◆ Exercise objective:
In the answer, give the entries below exactly, from the first line through the line with "そのクリックの際に、手の甲か", with every picture omitted.
___ Data ___
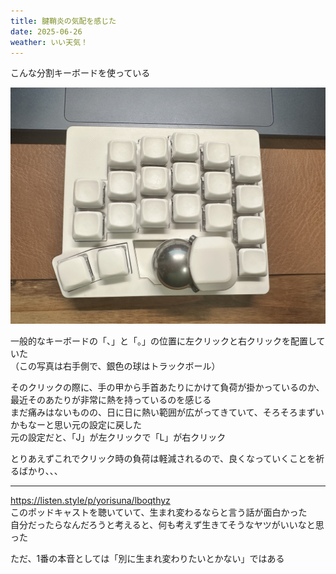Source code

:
 ```yaml
---
title: 腱鞘炎の気配を感じた
date: 2025-06-26
weather: いい天気！
---
```

こんな分割キーボードを使っている

![Image](../../assets/diary-20250627003312.jpeg)

一般的なキーボードの「、」と「。」の位置に左クリックと右クリックを配置していた  
（この写真は右手側で、銀色の球はトラックボール）

そのクリックの際に、手の甲から手首あたりにかけて負荷が掛かっているのか、最近そのあたりが非常に熱を持っているのを感じる  
まだ痛みはないものの、日に日に熱い範囲が広がってきていて、そろそろまずいかもなーと思い元の設定に戻した  
元の設定だと、「J」が左クリックで「L」が右クリック

とりあえずこれでクリック時の負荷は軽減されるので、良くなっていくことを祈るばかり、、、

---

https://listen.style/p/yorisuna/lboqthyz  
このポッドキャストを聴いていて、生まれ変わるならと言う話が面白かった  
自分だったらなんだろうと考えると、何も考えず生きてそうなヤツがいいなと思った

ただ、1番の本音としては「別に生まれ変わりたいとかない」ではある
___
◆ Output of the exercise:
Source code

:
 ```yaml
---
title: 腱鞘炎の気配を感じた
date: 2025-06-26
weather: いい天気！
---
```

こんな分割キーボードを使っている

![Image](../../assets/diary-20250627003312.jpeg)

一般的なキーボードの「、」と「。」の位置に左クリックと右クリックを配置していた  
（この写真は右手側で、銀色の球はトラックボール）

そのクリックの際に、手の甲から手首あたりにかけて負荷が掛かっているのか、最近そのあたりが非常に熱を持っているのを感じる  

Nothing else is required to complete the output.